PROBLEM DETAILS - Only the lines below starting at the one containing "their rival DUP" and ending at the one containing "Ukraine tightrope to" belong in the answer, each copied exactly.

Stored data:
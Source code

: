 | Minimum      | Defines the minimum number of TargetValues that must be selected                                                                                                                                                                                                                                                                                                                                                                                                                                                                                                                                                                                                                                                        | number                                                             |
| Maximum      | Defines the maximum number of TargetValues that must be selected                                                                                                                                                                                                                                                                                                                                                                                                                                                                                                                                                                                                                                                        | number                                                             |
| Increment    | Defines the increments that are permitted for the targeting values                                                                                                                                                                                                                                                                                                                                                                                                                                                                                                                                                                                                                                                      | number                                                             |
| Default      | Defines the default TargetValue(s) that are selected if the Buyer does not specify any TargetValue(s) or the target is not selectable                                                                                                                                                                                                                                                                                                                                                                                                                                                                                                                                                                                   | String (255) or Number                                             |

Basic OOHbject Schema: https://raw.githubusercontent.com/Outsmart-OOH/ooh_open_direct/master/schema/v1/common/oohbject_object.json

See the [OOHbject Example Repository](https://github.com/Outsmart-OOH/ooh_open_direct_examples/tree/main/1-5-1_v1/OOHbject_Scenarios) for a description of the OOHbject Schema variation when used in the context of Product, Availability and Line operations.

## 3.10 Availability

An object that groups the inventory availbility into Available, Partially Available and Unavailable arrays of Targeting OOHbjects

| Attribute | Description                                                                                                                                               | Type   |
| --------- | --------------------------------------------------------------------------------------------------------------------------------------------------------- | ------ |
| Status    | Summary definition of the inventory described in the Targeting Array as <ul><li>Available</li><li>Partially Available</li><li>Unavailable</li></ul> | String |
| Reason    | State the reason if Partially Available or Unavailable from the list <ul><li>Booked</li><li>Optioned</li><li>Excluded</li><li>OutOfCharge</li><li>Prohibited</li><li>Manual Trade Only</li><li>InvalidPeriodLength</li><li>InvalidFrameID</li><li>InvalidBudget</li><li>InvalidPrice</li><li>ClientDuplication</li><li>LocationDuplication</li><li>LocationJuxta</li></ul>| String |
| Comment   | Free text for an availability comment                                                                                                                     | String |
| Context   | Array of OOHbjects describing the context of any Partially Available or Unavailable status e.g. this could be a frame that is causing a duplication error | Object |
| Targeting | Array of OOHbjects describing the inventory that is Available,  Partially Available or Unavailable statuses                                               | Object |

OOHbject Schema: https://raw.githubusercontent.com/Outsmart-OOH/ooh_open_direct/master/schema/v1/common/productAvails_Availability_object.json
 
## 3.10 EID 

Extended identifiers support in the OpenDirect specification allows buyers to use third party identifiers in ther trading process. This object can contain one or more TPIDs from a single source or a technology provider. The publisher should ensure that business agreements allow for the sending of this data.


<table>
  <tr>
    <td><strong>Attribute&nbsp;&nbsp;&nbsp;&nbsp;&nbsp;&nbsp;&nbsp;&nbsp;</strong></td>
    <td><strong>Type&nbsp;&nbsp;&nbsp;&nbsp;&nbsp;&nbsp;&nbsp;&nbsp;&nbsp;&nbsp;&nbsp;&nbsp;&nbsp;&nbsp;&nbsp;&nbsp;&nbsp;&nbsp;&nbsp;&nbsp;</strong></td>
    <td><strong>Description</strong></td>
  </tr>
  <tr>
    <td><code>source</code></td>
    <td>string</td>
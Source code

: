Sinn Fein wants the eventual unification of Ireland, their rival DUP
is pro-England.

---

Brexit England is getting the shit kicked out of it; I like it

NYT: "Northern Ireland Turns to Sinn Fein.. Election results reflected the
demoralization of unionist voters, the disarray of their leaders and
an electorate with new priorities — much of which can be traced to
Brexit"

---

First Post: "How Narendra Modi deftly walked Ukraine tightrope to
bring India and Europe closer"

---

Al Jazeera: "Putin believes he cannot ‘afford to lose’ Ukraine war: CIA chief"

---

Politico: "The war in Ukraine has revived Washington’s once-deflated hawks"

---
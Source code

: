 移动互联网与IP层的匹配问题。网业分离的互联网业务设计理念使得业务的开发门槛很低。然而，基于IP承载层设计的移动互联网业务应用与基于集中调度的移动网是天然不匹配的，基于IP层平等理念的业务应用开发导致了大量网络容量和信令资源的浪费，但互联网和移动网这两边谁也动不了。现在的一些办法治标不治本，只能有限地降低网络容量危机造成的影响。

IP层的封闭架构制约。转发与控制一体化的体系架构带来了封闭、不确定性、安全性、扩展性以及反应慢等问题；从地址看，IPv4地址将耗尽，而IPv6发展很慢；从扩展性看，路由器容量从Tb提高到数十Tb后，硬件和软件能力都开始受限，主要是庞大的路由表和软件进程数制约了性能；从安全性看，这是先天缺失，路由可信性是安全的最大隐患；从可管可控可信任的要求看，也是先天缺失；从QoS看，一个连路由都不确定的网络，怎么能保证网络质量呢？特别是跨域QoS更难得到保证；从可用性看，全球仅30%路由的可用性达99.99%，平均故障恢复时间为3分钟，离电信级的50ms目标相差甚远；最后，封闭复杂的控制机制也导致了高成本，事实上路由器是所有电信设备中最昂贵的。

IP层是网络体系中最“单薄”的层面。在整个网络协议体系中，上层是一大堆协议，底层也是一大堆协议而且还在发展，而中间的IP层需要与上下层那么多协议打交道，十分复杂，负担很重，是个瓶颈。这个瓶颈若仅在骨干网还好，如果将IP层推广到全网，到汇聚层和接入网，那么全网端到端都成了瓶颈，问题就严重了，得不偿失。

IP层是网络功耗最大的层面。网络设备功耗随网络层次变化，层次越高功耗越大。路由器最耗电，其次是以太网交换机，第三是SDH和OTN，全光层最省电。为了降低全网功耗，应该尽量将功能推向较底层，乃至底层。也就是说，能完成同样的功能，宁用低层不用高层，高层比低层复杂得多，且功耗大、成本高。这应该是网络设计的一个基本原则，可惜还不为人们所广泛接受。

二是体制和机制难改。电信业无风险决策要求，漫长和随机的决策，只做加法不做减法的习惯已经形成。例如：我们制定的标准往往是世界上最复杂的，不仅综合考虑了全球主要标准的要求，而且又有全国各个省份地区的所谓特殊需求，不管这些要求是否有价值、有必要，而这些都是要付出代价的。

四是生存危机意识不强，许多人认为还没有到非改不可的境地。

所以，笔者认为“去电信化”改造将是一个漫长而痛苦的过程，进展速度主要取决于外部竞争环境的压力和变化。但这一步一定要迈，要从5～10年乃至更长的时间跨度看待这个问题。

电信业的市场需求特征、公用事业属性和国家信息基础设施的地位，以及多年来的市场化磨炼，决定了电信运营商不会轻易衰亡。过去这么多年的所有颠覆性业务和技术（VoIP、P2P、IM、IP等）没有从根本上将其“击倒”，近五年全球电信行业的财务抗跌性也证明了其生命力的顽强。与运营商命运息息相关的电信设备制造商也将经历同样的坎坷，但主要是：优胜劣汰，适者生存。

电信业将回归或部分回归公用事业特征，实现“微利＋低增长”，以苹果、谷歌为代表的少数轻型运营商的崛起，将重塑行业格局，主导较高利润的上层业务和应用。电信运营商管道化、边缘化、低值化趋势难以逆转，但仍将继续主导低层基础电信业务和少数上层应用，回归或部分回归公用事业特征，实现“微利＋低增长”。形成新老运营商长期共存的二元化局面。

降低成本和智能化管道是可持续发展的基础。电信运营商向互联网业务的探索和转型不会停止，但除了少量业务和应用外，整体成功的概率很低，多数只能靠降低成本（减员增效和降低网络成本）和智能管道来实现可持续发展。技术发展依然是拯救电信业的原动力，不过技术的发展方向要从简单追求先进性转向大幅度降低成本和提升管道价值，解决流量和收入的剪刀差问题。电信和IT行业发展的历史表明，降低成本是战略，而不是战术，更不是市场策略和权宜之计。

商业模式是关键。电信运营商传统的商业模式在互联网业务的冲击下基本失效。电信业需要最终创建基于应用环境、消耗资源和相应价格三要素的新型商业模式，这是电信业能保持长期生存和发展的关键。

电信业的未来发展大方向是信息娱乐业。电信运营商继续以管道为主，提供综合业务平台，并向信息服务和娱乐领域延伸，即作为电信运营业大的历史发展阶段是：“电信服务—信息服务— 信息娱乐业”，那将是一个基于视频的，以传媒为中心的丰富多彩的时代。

ANSWER BELOW -
:Sinn Fein wants the eventual unification of Ireland, their rival DUP
is pro-England.

---

Brexit England is getting the shit kicked out of it; I like it

NYT: "Northern Ireland Turns to Sinn Fein.. Election results reflected the
demoralization of unionist voters, the disarray of their leaders and
an electorate with new priorities — much of which can be traced to
Brexit"

---

First Post: "How Narendra Modi deftly walked Ukraine tightrope to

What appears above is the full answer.